Entries taken from a collection:

__________

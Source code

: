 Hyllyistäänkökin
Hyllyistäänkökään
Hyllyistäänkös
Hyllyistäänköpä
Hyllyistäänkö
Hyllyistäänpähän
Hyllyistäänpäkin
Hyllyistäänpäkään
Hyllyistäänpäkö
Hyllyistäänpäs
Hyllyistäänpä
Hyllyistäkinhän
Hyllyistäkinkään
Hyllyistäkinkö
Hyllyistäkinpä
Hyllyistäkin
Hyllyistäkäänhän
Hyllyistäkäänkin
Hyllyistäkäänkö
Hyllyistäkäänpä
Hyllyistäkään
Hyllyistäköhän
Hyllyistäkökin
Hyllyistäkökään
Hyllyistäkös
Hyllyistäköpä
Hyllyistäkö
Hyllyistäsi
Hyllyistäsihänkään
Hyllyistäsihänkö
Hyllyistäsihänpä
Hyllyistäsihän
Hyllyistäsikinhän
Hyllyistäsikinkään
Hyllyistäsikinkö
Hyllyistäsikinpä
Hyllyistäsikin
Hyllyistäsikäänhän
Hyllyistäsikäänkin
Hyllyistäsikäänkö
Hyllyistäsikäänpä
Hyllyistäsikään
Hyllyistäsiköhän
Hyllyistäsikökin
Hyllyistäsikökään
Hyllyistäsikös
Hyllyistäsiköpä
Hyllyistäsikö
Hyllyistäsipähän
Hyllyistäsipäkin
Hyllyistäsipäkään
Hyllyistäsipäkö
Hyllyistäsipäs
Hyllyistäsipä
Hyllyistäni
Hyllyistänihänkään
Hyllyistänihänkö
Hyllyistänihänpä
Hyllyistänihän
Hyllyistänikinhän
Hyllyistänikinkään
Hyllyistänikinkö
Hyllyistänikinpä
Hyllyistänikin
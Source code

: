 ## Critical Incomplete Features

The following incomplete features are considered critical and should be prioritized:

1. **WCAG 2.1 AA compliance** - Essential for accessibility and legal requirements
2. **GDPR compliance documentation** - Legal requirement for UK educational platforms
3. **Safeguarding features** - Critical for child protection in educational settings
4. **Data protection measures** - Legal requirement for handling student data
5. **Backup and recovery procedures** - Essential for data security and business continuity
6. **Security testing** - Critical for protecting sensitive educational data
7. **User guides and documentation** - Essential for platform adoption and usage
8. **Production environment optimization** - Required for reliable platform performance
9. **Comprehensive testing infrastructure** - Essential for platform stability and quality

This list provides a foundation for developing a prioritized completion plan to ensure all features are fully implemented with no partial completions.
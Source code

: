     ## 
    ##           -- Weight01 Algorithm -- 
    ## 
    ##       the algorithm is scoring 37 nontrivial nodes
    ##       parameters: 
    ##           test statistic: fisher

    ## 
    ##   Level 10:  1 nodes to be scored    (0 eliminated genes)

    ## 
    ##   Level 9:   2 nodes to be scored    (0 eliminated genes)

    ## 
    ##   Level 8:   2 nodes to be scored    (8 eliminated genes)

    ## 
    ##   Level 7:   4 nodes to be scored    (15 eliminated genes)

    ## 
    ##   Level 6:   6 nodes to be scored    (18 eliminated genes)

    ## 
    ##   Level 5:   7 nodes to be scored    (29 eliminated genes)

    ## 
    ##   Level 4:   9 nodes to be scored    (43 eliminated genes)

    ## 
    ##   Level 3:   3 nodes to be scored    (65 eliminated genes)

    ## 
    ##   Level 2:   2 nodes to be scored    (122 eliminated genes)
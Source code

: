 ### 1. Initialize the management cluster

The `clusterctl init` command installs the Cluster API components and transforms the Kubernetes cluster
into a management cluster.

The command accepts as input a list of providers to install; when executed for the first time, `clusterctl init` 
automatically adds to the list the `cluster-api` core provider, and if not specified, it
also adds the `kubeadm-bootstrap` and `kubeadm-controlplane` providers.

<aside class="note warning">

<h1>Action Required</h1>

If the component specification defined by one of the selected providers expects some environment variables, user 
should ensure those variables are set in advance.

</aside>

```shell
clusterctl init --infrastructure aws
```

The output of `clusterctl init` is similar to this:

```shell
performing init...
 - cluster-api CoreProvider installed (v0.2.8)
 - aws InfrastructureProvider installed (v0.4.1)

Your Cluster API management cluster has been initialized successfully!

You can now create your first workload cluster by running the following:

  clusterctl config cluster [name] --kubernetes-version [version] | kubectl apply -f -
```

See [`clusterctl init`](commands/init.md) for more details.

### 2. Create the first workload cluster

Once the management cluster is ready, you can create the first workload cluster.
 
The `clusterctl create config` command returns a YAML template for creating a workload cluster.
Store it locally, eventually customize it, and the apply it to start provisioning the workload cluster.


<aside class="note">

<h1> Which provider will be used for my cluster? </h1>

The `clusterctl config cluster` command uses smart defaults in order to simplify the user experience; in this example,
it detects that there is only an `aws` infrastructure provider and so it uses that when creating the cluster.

__________

REQUIRED ACTION: From the data above, copy each line that has the string "testing".

ANSWER SPACE:
6. **Security testing** - Critical for protecting sensitive educational data
9. **Comprehensive testing infrastructure** - Essential for platform stability and quality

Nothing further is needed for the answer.